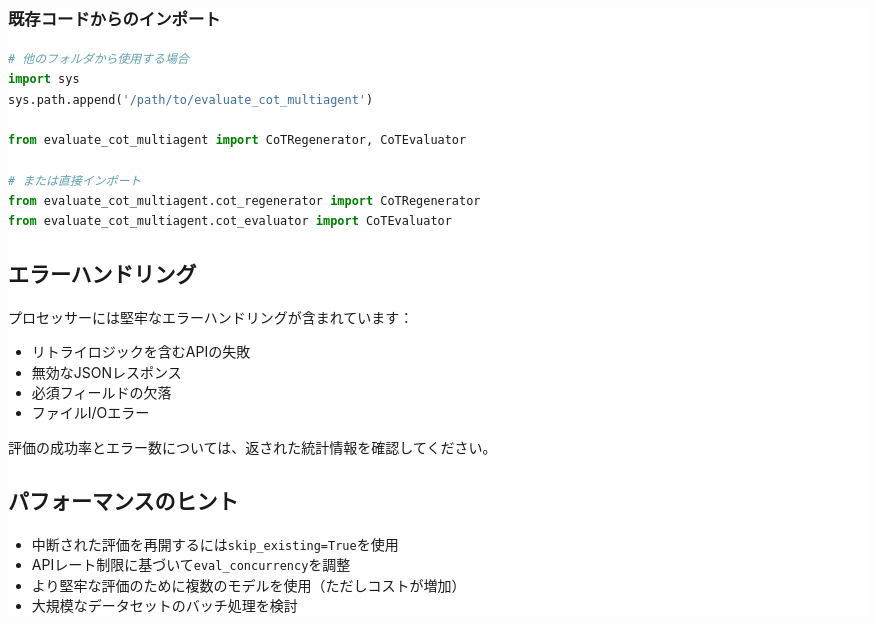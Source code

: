 ### 既存コードからのインポート

```python
# 他のフォルダから使用する場合
import sys
sys.path.append('/path/to/evaluate_cot_multiagent')

from evaluate_cot_multiagent import CoTRegenerator, CoTEvaluator

# または直接インポート
from evaluate_cot_multiagent.cot_regenerator import CoTRegenerator
from evaluate_cot_multiagent.cot_evaluator import CoTEvaluator
```

## エラーハンドリング

プロセッサーには堅牢なエラーハンドリングが含まれています：
- リトライロジックを含むAPIの失敗
- 無効なJSONレスポンス
- 必須フィールドの欠落
- ファイルI/Oエラー

評価の成功率とエラー数については、返された統計情報を確認してください。

## パフォーマンスのヒント

- 中断された評価を再開するには`skip_existing=True`を使用
- APIレート制限に基づいて`eval_concurrency`を調整
- より堅牢な評価のために複数のモデルを使用（ただしコストが増加）
- 大規模なデータセットのバッチ処理を検討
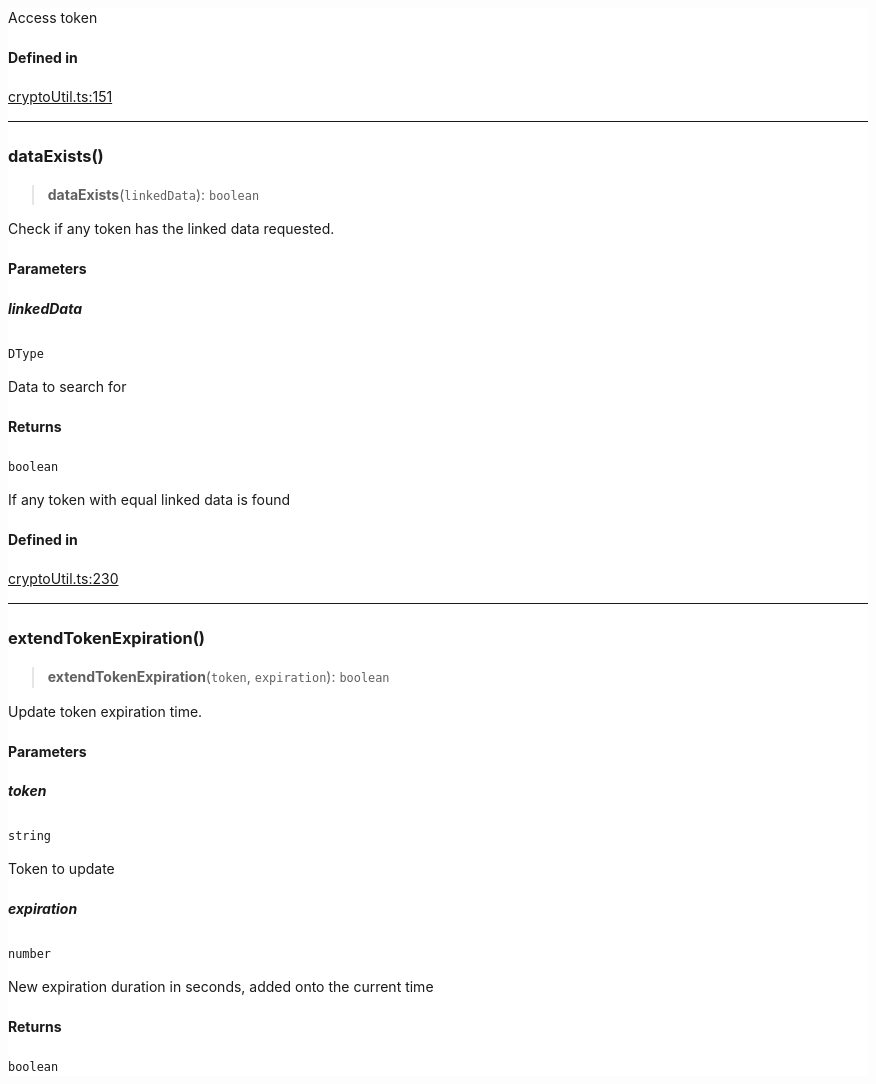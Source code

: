 Access token

#### Defined in

[cryptoUtil.ts:151](https://github.com/WWPPC/WWPPC-server/blob/2a0f62ef9a8d6c45bd23ae8a1bcfb9cead6c0088/src/cryptoUtil.ts#L151)

***

### dataExists()

> **dataExists**(`linkedData`): `boolean`

Check if any token has the linked data requested.

#### Parameters

##### linkedData

`DType`

Data to search for

#### Returns

`boolean`

If any token with equal linked data is found

#### Defined in

[cryptoUtil.ts:230](https://github.com/WWPPC/WWPPC-server/blob/2a0f62ef9a8d6c45bd23ae8a1bcfb9cead6c0088/src/cryptoUtil.ts#L230)

***

### extendTokenExpiration()

> **extendTokenExpiration**(`token`, `expiration`): `boolean`

Update token expiration time.

#### Parameters

##### token

`string`

Token to update

##### expiration

`number`

New expiration duration in seconds, added onto the current time

#### Returns

`boolean`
▬▬▬
- _PROBLEM DETAILS_
Write out every line of the entries that holds the word "https".

- _RESPONSE_
[cryptoUtil.ts:151](https://github.com/WWPPC/WWPPC-server/blob/2a0f62ef9a8d6c45bd23ae8a1bcfb9cead6c0088/src/cryptoUtil.ts#L151)
[cryptoUtil.ts:230](https://github.com/WWPPC/WWPPC-server/blob/2a0f62ef9a8d6c45bd23ae8a1bcfb9cead6c0088/src/cryptoUtil.ts#L230)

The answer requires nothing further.